Solvation Effect-Determined Mechanisms of Cation Exchange Reactions for Efficient Multicomponent Nanocatalysts

Abstract

Cation exchange (CE) reaction is a classical synthesis method for creating complex structures. A lock of study on intrinsic mechanism limits its understanding and practical application.
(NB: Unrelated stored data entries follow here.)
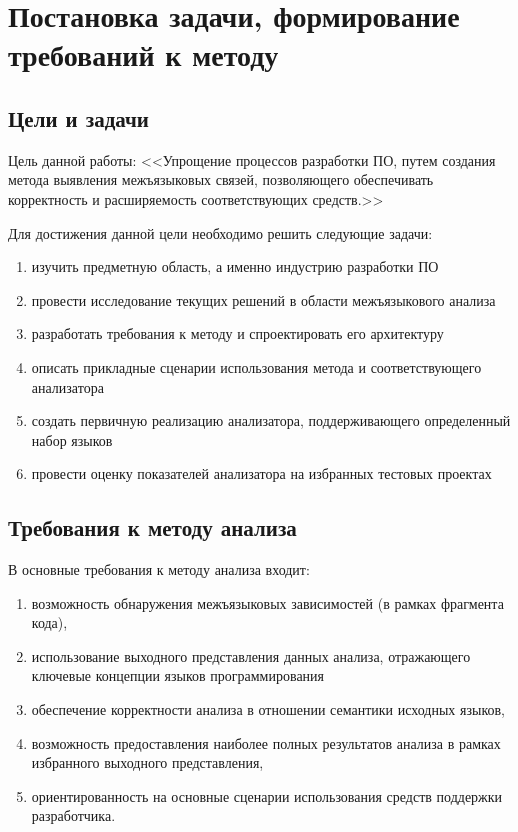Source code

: \section{Постановка задачи, формирование требований к методу}

\subsection{Цели и задачи}

Цель данной работы: <<Упрощение процессов разработки ПО, путем создания метода выявления межъязыковых связей,
позволяющего обеспечивать корректность и расширяемость соответствующих средств.>>

Для достижения данной цели необходимо решить следующие задачи:
\begin{enumerate}[label=\arabic*.]
    \item изучить предметную область, а именно индустрию разработки ПО
    \item провести исследование текущих решений в области межъязыкового анализа
    \item разработать требования к методу и спроектировать его архитектуру
    \item описать прикладные сценарии использования метода и соответствующего анализатора
    \item создать первичную реализацию анализатора, поддерживающего определенный набор языков
    \item провести оценку показателей анализатора на избранных тестовых проектах
\end{enumerate}


\subsection{Требования к методу анализа}

В основные требования к методу анализа входит:
\begin{enumerate}[label=\arabic*.]
    \item возможность обнаружения межъязыковых зависимостей (в рамках фрагмента кода),
    \item использование выходного представления данных анализа, отражающего ключевые концепции
    языков программирования
    \item обеспечение корректности анализа в отношении семантики исходных языков,
    \item возможность предоставления наиболее полных результатов анализа в рамках
    избранного выходного представления,
    \item ориентированность на основные сценарии использования средств
    поддержки разработчика.
\end{enumerate}

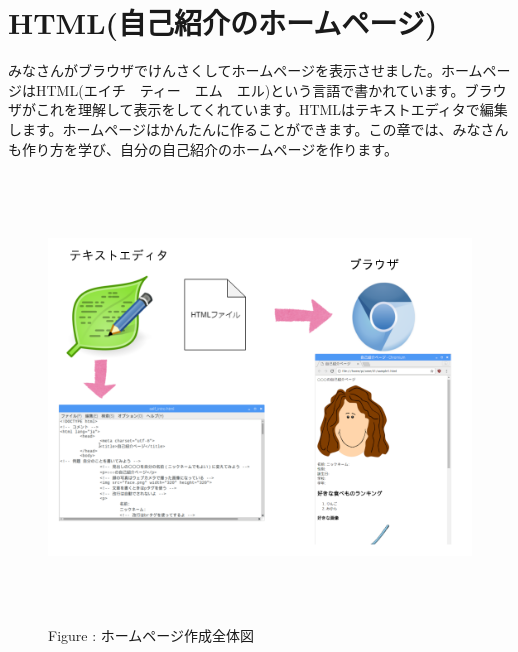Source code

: \documentclass[a4paper,12pt]{jarticle}
\begin{document}
\section{HTML(自己紹介のホームページ)}
みなさんがブラウザでけんさくしてホームページを表示させました。ホームページはHTML(エイチ　ティー　エム　エル)という言語で書かれています。ブラウザがこれを理解して表示をしてくれています。HTMLはテキストエディタで編集します。ホームページはかんたんに作ることができます。この章では、みなさんも作り方を学び、自分の自己紹介のホームページを作ります。


\bigskip


\bigskip


\bigskip


\bigskip



\begin{figure}[hb]
  \centering
  \begin{minipage}{15.801cm}
    {\upshape
      \includegraphics[width=15.801cm,height=11.85cm]{textbook-img140.png}
      \newline
      Figure : ホームページ作成全体図}
  \end{minipage}
\end{figure}
\clearpage
\end{document}
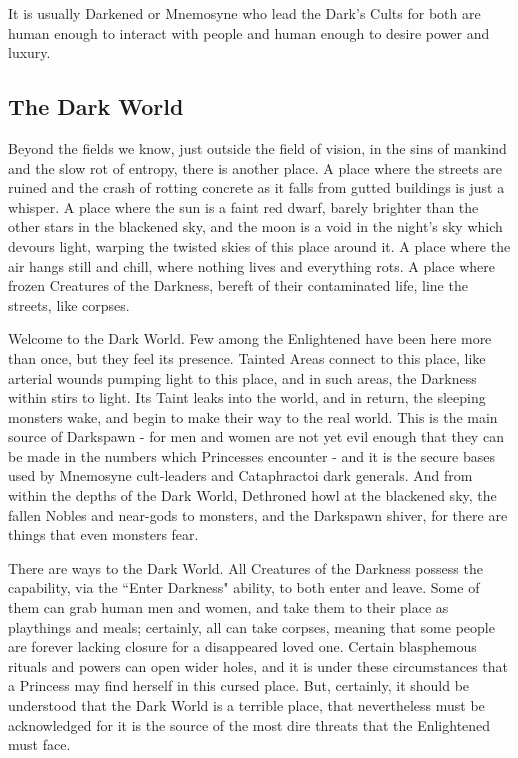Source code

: It is usually Darkened or Mnemosyne who lead the Dark's Cults for both are human enough to interact with people and human enough to desire power and luxury. 

\subsection*{The Dark World}

Beyond the fields we know, just outside the field of vision, in the sins of mankind and the slow rot of entropy, there is another place. A place where the streets are ruined and the crash of rotting concrete as it falls from gutted buildings is just a whisper. A place where the sun is a faint red dwarf, barely brighter than the other stars in the blackened sky, and the moon is a void in the night's sky which devours light, warping the twisted skies of this place around it. A place where the air hangs still and chill, where nothing lives and everything rots. A place where frozen Creatures of the Darkness, bereft of their contaminated life, line the streets, like corpses.

Welcome to the Dark World. Few among the Enlightened have been here more than once, but they feel its presence. Tainted Areas connect to this place, like arterial wounds pumping light to this place, and in such areas, the Darkness within stirs to light. Its Taint leaks into the world, and in return, the sleeping monsters wake, and begin to make their way to the real world. This is the main source of Darkspawn - for men and women are not yet evil enough that they can be made in the numbers which Princesses encounter - and it is the secure bases used by Mnemosyne cult-leaders and Cataphractoi dark generals. And from within the depths of the Dark World, Dethroned howl at the blackened sky, the fallen Nobles and near-gods to monsters, and the Darkspawn shiver, for there are things that even monsters fear.

There are ways to the Dark World. All Creatures of the Darkness possess the capability, via the \textquotedblleft Enter Darkness" ability, to both enter and leave. Some of them can grab human men and women, and take them to their place as playthings and meals; certainly, all can take corpses, meaning that some people are forever lacking closure for a disappeared loved one. Certain blasphemous rituals and powers can open wider holes, and it is under these circumstances that a Princess may find herself in this cursed place. But, certainly, it should be understood that the Dark World is a terrible place, that nevertheless must be acknowledged for it is the source of the most dire threats that the Enlightened must face.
Using X-ray absorption spectroscopy, we observed that the evolution from Ru−Cl to Ru−O/OH occurs during the CE between K₂RuCl₆ and CoSn(OH)₆ in aqueous solution, while CE between K₂PtCl₆ and CoSn(OH)₆ is inhibited due to the failure of structural evolution from Pt−Cl to Pt−O/OH. Theoretical simulations imply that the interaction between Ru−O and CoSn(OH)₆ with Co vacancy (CoV_CoSn(OH)₆) endows the electron transfer, as a result of strengthened adsorption on CoV_CoSn(OH)₆. Moreover, this mechanism is validated for CE between K₂RuCl₆ and ASn(OH)₆ (A=Mg, Ca, Mn, Co, Cu, Zn), and CE between K₂PdCl₆/Na₃RhCl₆/K₂IrCl₆ and CoSn(OH)₆. Impressively, the Pt-free CoRuSn(OH)_x produced via CE displays a mass activity and a power density of 15.0 A mg_Ru⁻¹ and 11.6 W mg_Ru⁻¹, respectively, for anion exchange membrane fuel cell (AEMFC) exceeding the values of commercial PtRu/C (11.8 A mg_Ru+Pt⁻¹ and 9.0 W mg_Ru+Pt⁻¹). This work, for the first time, reveals the intrinsic mechanism of CE as structural evolution of target ion breaking through the traditional classic etch-adsorption mechanism and will promote fundamental research and practical application in various fields.